A experiência dela como primeira-dama foi valiosa para estreitar laços com líderes no exterior e dentro dos Estados Unidos.
2012: Quatro americanos mortos
Apesar dos aplausos dos colegas democratas, o mandato de Hillary no Departamento de Estado não foi livre de controvérsias.
Em 11 de setembro de 2012, um ataque a tiros no consulado dos EUA na cidade de Bengazi, na Líbia, deixou quatro americanos mortos, entre eles o próprio embaixador, Chris Stevens.
Críticos da mídia republicana e conservadora ficaram escandalizados e culparam o governo de Obama, e a secretária de Estado em particular, por terem fracassado em identificar a ameaça à segurança antes do ataque.
Em meio à crítica crescente, Clinton renunciou em fevereiro de 2013. Mas as investigações continuaram.
2015: O escândalos dos e-mails
As investigações sobre a conduta de Hillary no ataque em Bengazi não encontrou provas significativas contra ele, mas um segundo comitê foi instaurado para continuar o inquérito.
Durante as investigações, foi revelado que Hillary usou servidores particulares de e-mail para enviar mensagens oficiais como secretária de Estado. Alguns críticos alegaram que o uso de um servidor privado era uma violação aos protocolos de segurança e ela foi forçada a entregar uma dezenas de milhares de e-mails.
Comentaristas mais conservadores pediram para que Hillary fosse processada. Em 2016, o FBI afirmou que ela não seria indiciada, mas os opositores políticos continuaram pedindo por sua prisão.

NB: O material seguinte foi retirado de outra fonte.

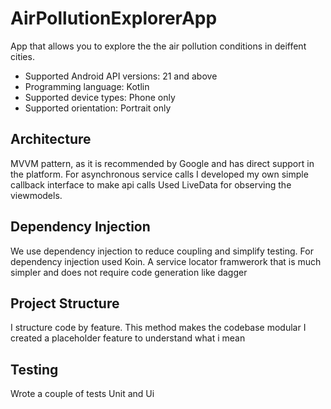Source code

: # AirPollutionExplorerApp
App that allows you to explore the the air pollution conditions in deiffent cities.

- Supported Android API versions: 21 and above
- Programming language: Kotlin
- Supported device types: Phone only
- Supported orientation: Portrait only

## Architecture
MVVM pattern, as it is recommended by Google and has direct support in the platform.
For asynchronous service calls I developed my own simple callback interface to make api calls
Used LiveData for observing the viewmodels.

## Dependency Injection
We use dependency injection to reduce coupling and simplify testing.
For dependency injection used Koin. A service locator framwerork that is much simpler and does not require code generation like dagger

## Project Structure
I structure code by feature. This method makes the codebase modular
I created a placeholder feature to understand what i mean

## Testing
Wrote a couple of tests Unit and Ui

2016: Derrotando Bernie Sanders
Em 2015, Hillary anunciou outra tentativa de entrar na Casa Branca. Como a candidata mais conhecida, ela foi a favorita logo de início.
Mas o senador Bernie Sanders logo conquistou apoio, principalmente entre os jovens, e contrariando as expectativas, ele ficou logo atrás de Hillary e a pressionou durante toda a campanha, mas fracassou em conquistar nomeações suficientes para garantir a candidatura.
Em julho de 2016 Hillary Clinton entrou no palco da convenção do partido Democrata como a primeira mulher a conquistar uma nomeação por uma grande sigla nos EUA. Naquele dia, Bill Clinton acabou assumindo o papel que ela desempenhou para ele por tantos anos e a chamou de "a melhor transformadora que eu já conheci".
"Ela nunca desiste, mesmo quando a parada fica difícil. Ela nunca desistirá de você" - Bill Clinton, quando Hillary foi formalmente nomeada candidata à presidente
Novembro de 2016: Presidente eleita?
Na terça-feira, dia 08 de novembro, milhões de cidadãos americanos votarão para o próximo presidente: Hillary Clinton ou Donald Trump?
Na história dos EUA, poucos candidatos tiveram tanta experiência e longevidade na carreira como política como Hillary Clinton. Apesar disso, muitas pessoas ainda desconfiam da postura dela.
Mas ela não é Donald Trump - e para muitos americanos isso é suficiente para elegê-la. Porém, muitos outros nunca serão persuadidos a votar em Hillary.
Nós vamos saber na próxima terça-feira que caminho um eleitorado profundamente polarizado vai tomar em uma disputa que foi fraca em políticas e longa em chavões.